■ WORK TO COMPLETE ■
Retype the data that follows line by line, exactly, and leave its pictures out.

■ MATERIAL PROVIDED ■
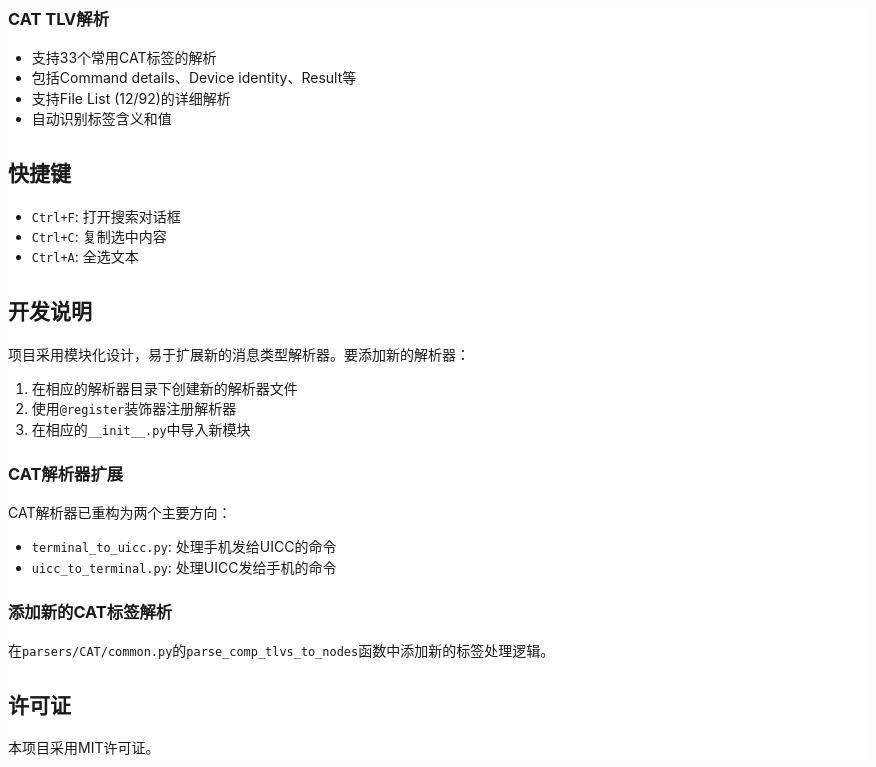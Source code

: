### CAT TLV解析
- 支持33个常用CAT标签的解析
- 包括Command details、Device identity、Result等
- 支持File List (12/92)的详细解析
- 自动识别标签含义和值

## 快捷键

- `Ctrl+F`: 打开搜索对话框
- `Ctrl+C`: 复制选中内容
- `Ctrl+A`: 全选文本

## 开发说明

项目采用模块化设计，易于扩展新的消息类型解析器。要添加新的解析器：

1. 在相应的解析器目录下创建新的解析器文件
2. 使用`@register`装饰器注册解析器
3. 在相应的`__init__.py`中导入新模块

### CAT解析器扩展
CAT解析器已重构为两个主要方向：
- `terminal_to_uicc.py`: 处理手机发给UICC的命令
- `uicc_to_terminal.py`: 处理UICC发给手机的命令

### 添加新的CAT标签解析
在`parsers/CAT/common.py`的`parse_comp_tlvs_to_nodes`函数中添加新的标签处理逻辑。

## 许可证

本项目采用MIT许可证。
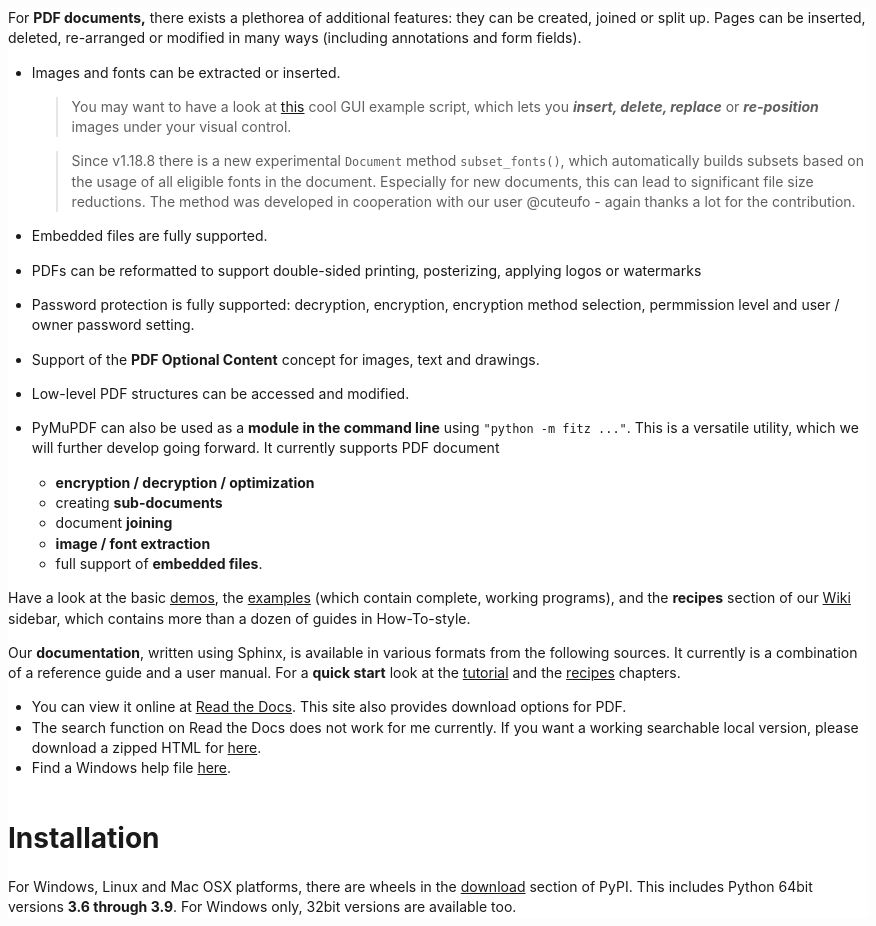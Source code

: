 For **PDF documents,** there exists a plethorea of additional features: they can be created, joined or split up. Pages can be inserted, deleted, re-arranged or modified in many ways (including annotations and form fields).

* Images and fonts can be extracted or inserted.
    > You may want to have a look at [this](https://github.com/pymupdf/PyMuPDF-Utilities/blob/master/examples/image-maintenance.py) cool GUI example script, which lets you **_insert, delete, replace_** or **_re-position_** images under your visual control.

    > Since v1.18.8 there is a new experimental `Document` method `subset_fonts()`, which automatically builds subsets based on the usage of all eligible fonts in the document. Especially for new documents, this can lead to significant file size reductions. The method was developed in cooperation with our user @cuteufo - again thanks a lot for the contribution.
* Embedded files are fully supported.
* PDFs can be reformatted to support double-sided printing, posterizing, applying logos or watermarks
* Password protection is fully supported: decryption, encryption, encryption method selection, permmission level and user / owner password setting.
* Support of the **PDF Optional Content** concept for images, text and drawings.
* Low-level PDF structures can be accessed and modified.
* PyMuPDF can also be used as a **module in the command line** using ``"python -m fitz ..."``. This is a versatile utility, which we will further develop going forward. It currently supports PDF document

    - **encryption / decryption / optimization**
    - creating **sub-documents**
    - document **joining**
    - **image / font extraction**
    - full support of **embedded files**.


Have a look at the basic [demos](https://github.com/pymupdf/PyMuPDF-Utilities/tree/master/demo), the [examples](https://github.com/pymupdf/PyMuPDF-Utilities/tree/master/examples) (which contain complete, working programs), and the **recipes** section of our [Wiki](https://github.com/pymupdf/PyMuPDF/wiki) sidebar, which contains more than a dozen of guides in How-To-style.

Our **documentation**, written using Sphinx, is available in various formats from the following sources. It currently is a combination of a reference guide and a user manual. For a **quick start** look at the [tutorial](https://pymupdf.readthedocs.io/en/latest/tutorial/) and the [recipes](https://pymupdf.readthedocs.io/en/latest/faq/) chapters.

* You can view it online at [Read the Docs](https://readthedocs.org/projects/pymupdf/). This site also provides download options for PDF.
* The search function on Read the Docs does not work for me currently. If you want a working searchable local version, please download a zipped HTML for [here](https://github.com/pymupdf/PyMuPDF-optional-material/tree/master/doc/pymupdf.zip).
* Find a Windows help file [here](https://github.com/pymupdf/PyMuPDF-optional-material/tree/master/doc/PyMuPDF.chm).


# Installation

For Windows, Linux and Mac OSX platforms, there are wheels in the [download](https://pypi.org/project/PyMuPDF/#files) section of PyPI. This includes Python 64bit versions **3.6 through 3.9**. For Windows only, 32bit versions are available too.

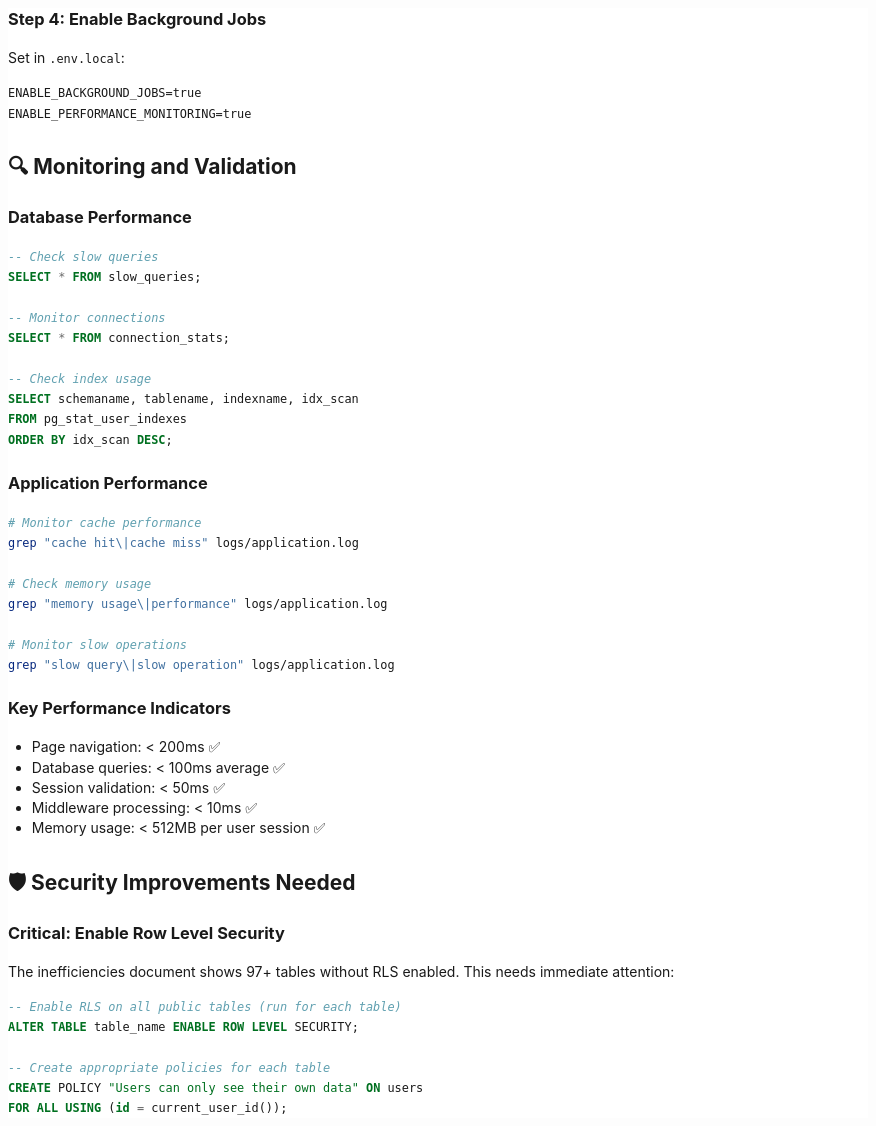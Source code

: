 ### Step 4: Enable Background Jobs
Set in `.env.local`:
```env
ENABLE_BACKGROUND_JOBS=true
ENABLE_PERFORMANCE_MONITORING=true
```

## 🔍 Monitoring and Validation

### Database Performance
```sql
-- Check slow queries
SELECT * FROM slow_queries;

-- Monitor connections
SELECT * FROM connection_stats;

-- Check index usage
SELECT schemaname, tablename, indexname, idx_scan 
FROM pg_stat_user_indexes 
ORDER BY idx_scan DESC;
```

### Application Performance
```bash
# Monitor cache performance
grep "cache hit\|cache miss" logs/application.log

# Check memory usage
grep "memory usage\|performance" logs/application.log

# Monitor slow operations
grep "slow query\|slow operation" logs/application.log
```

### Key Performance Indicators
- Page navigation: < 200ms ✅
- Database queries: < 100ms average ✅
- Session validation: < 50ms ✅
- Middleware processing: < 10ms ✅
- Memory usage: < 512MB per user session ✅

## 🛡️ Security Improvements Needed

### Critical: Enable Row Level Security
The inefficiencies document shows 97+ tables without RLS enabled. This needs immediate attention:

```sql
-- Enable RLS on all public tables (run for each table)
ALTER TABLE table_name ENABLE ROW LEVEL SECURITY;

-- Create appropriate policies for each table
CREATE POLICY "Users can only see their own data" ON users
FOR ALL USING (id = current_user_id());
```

■ OUTPUT OF THE TASK ■
Source code

:### CAT TLV解析
- 支持33个常用CAT标签的解析
- 包括Command details、Device identity、Result等
- 支持File List (12/92)的详细解析
- 自动识别标签含义和值

## 快捷键

- `Ctrl+F`: 打开搜索对话框
- `Ctrl+C`: 复制选中内容
- `Ctrl+A`: 全选文本

## 开发说明

项目采用模块化设计，易于扩展新的消息类型解析器。要添加新的解析器：

1. 在相应的解析器目录下创建新的解析器文件
2. 使用`@register`装饰器注册解析器
3. 在相应的`__init__.py`中导入新模块

### CAT解析器扩展
CAT解析器已重构为两个主要方向：
- `terminal_to_uicc.py`: 处理手机发给UICC的命令
- `uicc_to_terminal.py`: 处理UICC发给手机的命令

### 添加新的CAT标签解析
在`parsers/CAT/common.py`的`parse_comp_tlvs_to_nodes`函数中添加新的标签处理逻辑。

## 许可证

本项目采用MIT许可证。
Source code

: For **PDF documents,** there exists a plethorea of additional features: they can be created, joined or split up. Pages can be inserted, deleted, re-arranged or modified in many ways (including annotations and form fields).

* Images and fonts can be extracted or inserted.
    > You may want to have a look at [this](https://github.com/pymupdf/PyMuPDF-Utilities/blob/master/examples/image-maintenance.py) cool GUI example script, which lets you **_insert, delete, replace_** or **_re-position_** images under your visual control.

    > Since v1.18.8 there is a new experimental `Document` method `subset_fonts()`, which automatically builds subsets based on the usage of all eligible fonts in the document. Especially for new documents, this can lead to significant file size reductions. The method was developed in cooperation with our user @cuteufo - again thanks a lot for the contribution.
* Embedded files are fully supported.
* PDFs can be reformatted to support double-sided printing, posterizing, applying logos or watermarks
* Password protection is fully supported: decryption, encryption, encryption method selection, permmission level and user / owner password setting.
* Support of the **PDF Optional Content** concept for images, text and drawings.
* Low-level PDF structures can be accessed and modified.
* PyMuPDF can also be used as a **module in the command line** using ``"python -m fitz ..."``. This is a versatile utility, which we will further develop going forward. It currently supports PDF document

    - **encryption / decryption / optimization**
    - creating **sub-documents**
    - document **joining**
    - **image / font extraction**
    - full support of **embedded files**.


Have a look at the basic [demos](https://github.com/pymupdf/PyMuPDF-Utilities/tree/master/demo), the [examples](https://github.com/pymupdf/PyMuPDF-Utilities/tree/master/examples) (which contain complete, working programs), and the **recipes** section of our [Wiki](https://github.com/pymupdf/PyMuPDF/wiki) sidebar, which contains more than a dozen of guides in How-To-style.

Our **documentation**, written using Sphinx, is available in various formats from the following sources. It currently is a combination of a reference guide and a user manual. For a **quick start** look at the [tutorial](https://pymupdf.readthedocs.io/en/latest/tutorial/) and the [recipes](https://pymupdf.readthedocs.io/en/latest/faq/) chapters.

* You can view it online at [Read the Docs](https://readthedocs.org/projects/pymupdf/). This site also provides download options for PDF.
* The search function on Read the Docs does not work for me currently. If you want a working searchable local version, please download a zipped HTML for [here](https://github.com/pymupdf/PyMuPDF-optional-material/tree/master/doc/pymupdf.zip).
* Find a Windows help file [here](https://github.com/pymupdf/PyMuPDF-optional-material/tree/master/doc/PyMuPDF.chm).


# Installation

For Windows, Linux and Mac OSX platforms, there are wheels in the [download](https://pypi.org/project/PyMuPDF/#files) section of PyPI. This includes Python 64bit versions **3.6 through 3.9**. For Windows only, 32bit versions are available too.

Source code

: ### Step 4: Enable Background Jobs
Set in `.env.local`:
```env
ENABLE_BACKGROUND_JOBS=true
ENABLE_PERFORMANCE_MONITORING=true
```

## 🔍 Monitoring and Validation

### Database Performance
```sql
-- Check slow queries
SELECT * FROM slow_queries;

-- Monitor connections
SELECT * FROM connection_stats;

-- Check index usage
SELECT schemaname, tablename, indexname, idx_scan 
FROM pg_stat_user_indexes 
ORDER BY idx_scan DESC;
```

### Application Performance
```bash
# Monitor cache performance
grep "cache hit\|cache miss" logs/application.log

# Check memory usage
grep "memory usage\|performance" logs/application.log

# Monitor slow operations
grep "slow query\|slow operation" logs/application.log
```

### Key Performance Indicators
- Page navigation: < 200ms ✅
- Database queries: < 100ms average ✅
- Session validation: < 50ms ✅
- Middleware processing: < 10ms ✅
- Memory usage: < 512MB per user session ✅

## 🛡️ Security Improvements Needed

### Critical: Enable Row Level Security
The inefficiencies document shows 97+ tables without RLS enabled. This needs immediate attention:

```sql
-- Enable RLS on all public tables (run for each table)
ALTER TABLE table_name ENABLE ROW LEVEL SECURITY;

-- Create appropriate policies for each table
CREATE POLICY "Users can only see their own data" ON users
FOR ALL USING (id = current_user_id());
```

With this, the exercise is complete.